The determinants that shape anxiety
Analyse anxiety through the determinant categories:
- Social determinants: social connection or isolation, supportive relationships, bullying, and exposure to social media pressure.
- Economic determinants: financial insecurity, study and work pressure, and the cost of accessing support.
- Environmental determinants: access to mental health services, green and safe community spaces, and the design of schools and workplaces.
- Cultural determinants: stigma around help-seeking, cultural attitudes to emotion, and whether services are culturally safe.
The strong move is showing interaction.
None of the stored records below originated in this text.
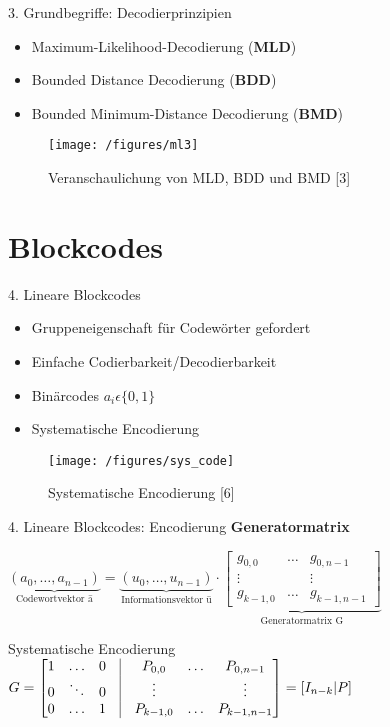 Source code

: \documentclass[ngerman]{beamer}
\begin{document}
\begin{frame}{3. Grundbegriffe: Decodierprinzipien}
\begin{itemize}


	\item Maximum-Likelihood-Decodierung (\textbf{MLD})
	\item Bounded Distance Decodierung (\textbf{BDD})
	\item Bounded Minimum-Distance Decodierung (\textbf{BMD})
 \end{itemize}
	\begin{figure}[htbp]
 		\texttt{[image: /figures/ml3]}
 			\caption{Veranschaulichung von MLD, BDD und BMD [3]}
	\end{figure}
\end{frame}


\section{Blockcodes}
\begin{frame}{4. Lineare Blockcodes}

	\begin{itemize}
		\item Gruppeneigenschaft für Codewörter gefordert
		\item Einfache Codierbarkeit/Decodierbarkeit\newline
		\item \alert{Binärcodes} $ a_{i} \epsilon \{0,1\}$
		\item Systematische Encodierung
	\end{itemize}
	\begin{figure}[htbp]
 		\texttt{[image: /figures/sys\_code]}
 			\caption{Systematische Encodierung [6]}
	\end{figure}
\end{frame}




\begin{frame}{4. Lineare Blockcodes: Encodierung}
	\textbf{Generatormatrix}

$ \underbrace{(a_{0},\dots,a_{n-1})}_\text{Codewortvektor \={a}} = \underbrace{(u_{0},\dots,u_{n-1})}_\text{Informationsvektor \={u}} \cdot
\underbrace{\begin{bmatrix}
g_{0,0}	& \dots	 & g_{0,n-1}      \\
\vdots	&    & \vdots	  \\
g_{k-1,0} 	& \dots 	 & g_{k-1,n-1}
\end{bmatrix}}_\text{Generatormatrix G}
$

\alert{Systematische Encodierung}
$
G =
\begin{bmatrix}
1 & \dots & 0  & \vrule & P_{0,0} &  \dots &P_{0,n-1}\\
0 & \ddots & 0 & \vrule & \vdots & & \vdots \\
0 & \dots & 1  & \vrule & P_{k-1,0} & \dots &P_{k-1,n-1}
\end{bmatrix}
= [ I_{n-k} | P]
$
\end{frame}
\end{document}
Financial insecurity (economic) plus social isolation (social) plus stigma that blocks help-seeking (cultural) compounds anxiety in a way no single factor explains, and a long wait for services (environmental) makes it worse.
Applying the Ottawa Charter
Build resilience through integrated action:
- Build healthy public policy: school and workplace wellbeing policies and funding for accessible mental health services.
- Create supportive environments: safe, connected community spaces and school cultures that reduce bullying and pressure.
- Strengthen community action: peer-support programs and community networks that reduce isolation and build belonging.
- Develop personal skills: help-seeking skills, coping strategies and emotional literacy that build resistance resources.
- Reorient health services: early-intervention and low-barrier services, including culturally safe and youth-friendly options.
A response that links reducing stigma (cultural determinant) to reorienting services and strengthening community action, showing the areas reinforce each other, demonstrates the integration the criteria reward.